Chapter 24, Problem 13Q

(a)

To determine

The maximum luminosity that could be produced by accretion onto a black hole of $3.7\times {10}^6{M}_{\Theta }$. Also, compare the luminosity with the luminosity of the Milky Way, which is about $2.5\times {10}^{10}{L}_{\Theta }$.

Answer to Problem 13Q

Solution:

The maximum luminosity that can be produced due to accretion onto a black hole is $111,000\times {10}^6{L}_{\Theta }$.

As compared to the luminosity of the Milky Way, the luminosity is $4.44$ times more.

Explanation of Solution

Given data:

The size of the black hole found at the center of the Milky Way is $3.7\times {10}^6{M}_{\Theta }$.

The luminosity of the Milky Way is $2.5\times {10}^{10}{L}_{\Theta }$.

Formula used:

The maximum luminosity that can be radiated by accretion around a black hole is:

$L_{Edd}=30,000\left(\frac{M}{M_{\Theta }}\right)L_{\Theta }$

Here, $L_{Edd}$ is the maximum luminosity that can be radiated by accretion around a black hole, $M$ is the mass of the black hole, $M_{\Theta }$ is the mass of the sun, and $L_{\Theta }$ is the luminosity of the sun.

Explanation:

Recall the expression for the maximum luminosity that can be radiated by accretion around a black hole.

$L_{Edd}=30,000\left(\frac{M}{M_{\Theta }}\right)L_{\Theta }$

Substitute $3.7\times {10}^6{M}_{\Theta }$ for $M$.

$\begin{array}{l}{L}_{Edd}=30,000\left(\frac{3.7\times {10}^6{M}_{\Theta }}{M_{\Theta }}\right)L_{\Theta }\\ L_{Edd}=30,000\times \left(3.7\times {10}^6\right)L_{\Theta }\\ L_{Edd}=111,000\times {10}^6{L}_{\Theta }\end{array}$

The ratio of the luminosity of the black hole to the luminosity of the Milky Way will be:

$\frac{L_{Edd}}{L_{Milkyway}}$

Substitute $111,000\times {10}^6{L}_{\Theta }$ for $L_{Edd}$ and $2.5\times {10}^{10}{L}_{\Theta }$ for $L_{Milkyway}$.
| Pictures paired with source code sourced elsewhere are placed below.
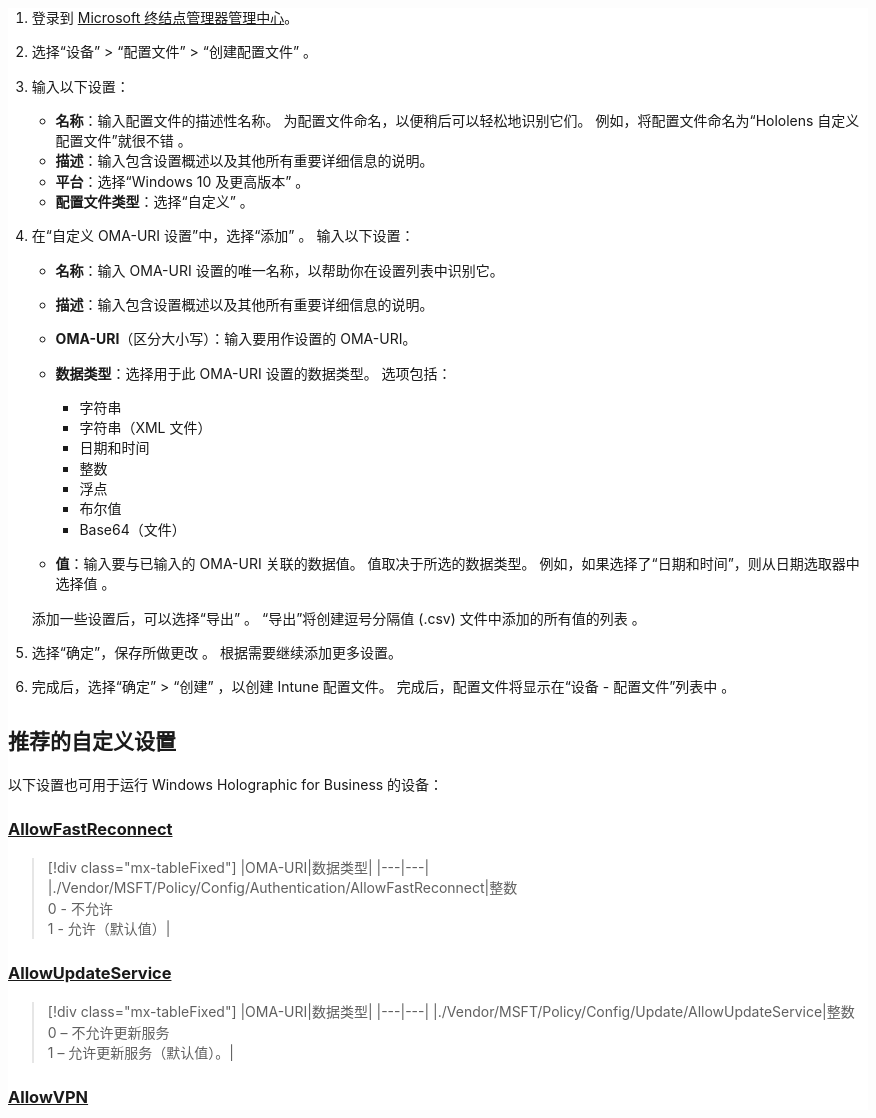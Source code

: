 1. 登录到 [Microsoft 终结点管理器管理中心](https://go.microsoft.com/fwlink/?linkid=2109431)。
2. 选择“设备”   > “配置文件”   > “创建配置文件”  。
3. 输入以下设置：

    - **名称**：输入配置文件的描述性名称。 为配置文件命名，以便稍后可以轻松地识别它们。 例如，将配置文件命名为“Hololens 自定义配置文件”就很不错  。
    - **描述**：输入包含设置概述以及其他所有重要详细信息的说明。
    - **平台**：选择“Windows 10 及更高版本”  。
    - **配置文件类型**：选择“自定义”  。

4. 在“自定义 OMA-URI 设置”中，选择“添加”   。 输入以下设置：

    - **名称**：输入 OMA-URI 设置的唯一名称，以帮助你在设置列表中识别它。
    - **描述**：输入包含设置概述以及其他所有重要详细信息的说明。
    - **OMA-URI**（区分大小写）：输入要用作设置的 OMA-URI。
    - **数据类型**：选择用于此 OMA-URI 设置的数据类型。 选项包括：

        - 字符串
        - 字符串（XML 文件）
        - 日期和时间
        - 整数
        - 浮点
        - 布尔值
        - Base64（文件）

    - **值**：输入要与已输入的 OMA-URI 关联的数据值。 值取决于所选的数据类型。 例如，如果选择了“日期和时间”，则从日期选取器中选择值  。

    添加一些设置后，可以选择“导出”  。 “导出”将创建逗号分隔值 (.csv) 文件中添加的所有值的列表  。

5. 选择“确定”，保存所做更改  。 根据需要继续添加更多设置。
6. 完成后，选择“确定”   > “创建”  ，以创建 Intune 配置文件。 完成后，配置文件将显示在“设备 - 配置文件”列表中  。

## <a name="recommended-custom-settings"></a>推荐的自定义设置

以下设置也可用于运行 Windows Holographic for Business 的设备：

### <a name="allowfastreconnect"></a>[AllowFastReconnect](https://docs.microsoft.com/windows/client-management/mdm/policy-csp-authentication#authentication-allowfastreconnect)

> [!div class="mx-tableFixed"]
> |OMA-URI|数据类型|
> |---|---|
> |./Vendor/MSFT/Policy/Config/Authentication/AllowFastReconnect|整数<br/>0 - 不允许<br/>1 - 允许（默认值）|

### <a name="allowupdateservice"></a>[AllowUpdateService](https://docs.microsoft.com/windows/client-management/mdm/policy-csp-update#update-allowupdateservice)

> [!div class="mx-tableFixed"]
> |OMA-URI|数据类型|
> |---|---|
> |./Vendor/MSFT/Policy/Config/Update/AllowUpdateService|整数<br/>0 – 不允许更新服务 <br/>1 – 允许更新服务（默认值）。|

### <a name="allowvpn"></a>[AllowVPN](https://docs.microsoft.com/windows/client-management/mdm/policy-csp-settings#settings-allowvpn)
$\begin{array}{c}\frac{L_{Edd}}{L_{Milkyway}}=\frac{111,000\times {10}^6{L}_{\Theta }}{2.5\times {10}^{10}{L}_{\Theta }}\\ \frac{L_{Edd}}{L_{Milkyway}}=4.44\\ L_{Edd}=4.44L_{Milkyway}\end{array}$

Conclusion:

Therefore, the maximum luminosity that can be radiated by accretion around a black hole is $111,000\times {10}^6{L}_{\Theta }$ and it is $4.44$ times the luminosity of the Milky Way galaxy.

(b)

To determine

The observation if the center of our galaxy becomes an active galactic nucleus with the luminosity observed in sub-part (a).

Answer to Problem 13Q

Solution:

As the radiation pressure would increase, it would cause the intensity to increase from the direction of the Milky Way’s center.

Explanation of Solution

Introduction:

If the luminosity increases, it would create a lot of radiation pressure. Due to this, the surrounding gas will be pushed outward, rather than falling inward and it would blow away the accreting gas.

Explanation:

Refer the value of luminosity from sub-part (a), that is, 4.44 times the luminosity of the Milky Way galaxy. When the Milky Way galaxy became a galactic active nucleus with this luminosity, the balance between the radiation pushing gas fuel outward and gravity pushing the gas inward would become imbalanced.

This would result in an increase of radiation pressure, due to which the surrounding gas is pushed outward rather than falling inward and it would blow away the accreting gas. So, the mass of the center must be quite large to keep pulling in gases.

Conclusion:

Therefore, the increase in luminosity would cause the intensity to increase from the direction of the Milky Way’s center at all wavelengths.